Pyrocumulonimbus cloud in Canada’s Northwest Territories
GOES-18 images in this blog post are preliminary and non-operational
GOES-18 “Red” Visible (0.64 µm), Shortwave Infrared (3.9 µm) and “Clean” Infrared Window (10.35 µm) images (above) showed the formation of a small pyrocumulonimbus (pyroCb) cloud — generated by a wildfire that was burning near the northwest coast of Great Slave Lake in the Northwest Territories of Canada — on 24 June 2022. The pyroCB cloud then drifted southeastward across the lake, toward Resolute Bay (CYFR). Incidentally, this was Canada’s first documented pyroCb of the 2022 wildfire season.

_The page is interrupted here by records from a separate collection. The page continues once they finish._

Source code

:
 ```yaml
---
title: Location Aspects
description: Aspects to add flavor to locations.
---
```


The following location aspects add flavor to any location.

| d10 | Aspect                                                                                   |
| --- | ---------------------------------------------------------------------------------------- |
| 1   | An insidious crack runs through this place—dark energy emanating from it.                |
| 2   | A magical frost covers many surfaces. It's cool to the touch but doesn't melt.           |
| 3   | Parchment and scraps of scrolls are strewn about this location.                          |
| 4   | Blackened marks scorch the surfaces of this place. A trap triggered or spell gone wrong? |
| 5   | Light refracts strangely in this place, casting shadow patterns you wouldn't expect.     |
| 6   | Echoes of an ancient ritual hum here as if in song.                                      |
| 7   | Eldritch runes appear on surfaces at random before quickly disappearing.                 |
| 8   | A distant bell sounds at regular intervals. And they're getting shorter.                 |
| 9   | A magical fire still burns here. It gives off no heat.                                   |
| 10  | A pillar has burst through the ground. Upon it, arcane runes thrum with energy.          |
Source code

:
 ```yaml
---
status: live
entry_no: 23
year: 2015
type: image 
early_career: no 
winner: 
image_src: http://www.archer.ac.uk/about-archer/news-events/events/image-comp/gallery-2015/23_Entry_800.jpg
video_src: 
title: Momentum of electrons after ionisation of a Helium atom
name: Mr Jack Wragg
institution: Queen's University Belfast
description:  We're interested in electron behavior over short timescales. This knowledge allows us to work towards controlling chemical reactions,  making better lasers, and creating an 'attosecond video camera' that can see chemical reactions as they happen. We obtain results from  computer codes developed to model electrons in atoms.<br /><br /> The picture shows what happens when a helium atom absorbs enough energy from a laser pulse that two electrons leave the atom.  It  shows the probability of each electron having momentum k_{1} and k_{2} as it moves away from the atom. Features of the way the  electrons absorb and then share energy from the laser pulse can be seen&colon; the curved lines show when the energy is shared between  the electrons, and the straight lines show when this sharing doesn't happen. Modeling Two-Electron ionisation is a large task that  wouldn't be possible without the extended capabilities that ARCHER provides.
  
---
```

Suomi-NPP VIIRS Visible (0.64 µm), Shortwave Infrared (3.74 µm) and Infrared Window (11.45 µm) images valid at 1930 UTC (above) showed the pyroCb shortly after it formed (when it exhibited a minimum cloud-top 11.45 µm infrared brightness temperature of -49C, lighter shades of red) — and Suomi-NPP VIIRS images valid at 1930 UTC (below) displayed the pyroCb over Great Slave Lake at 2110 UTC (when it exhibited a minimum cloud-top 11.45 µm infrared brightness temperature of -54C, darker shades of violet).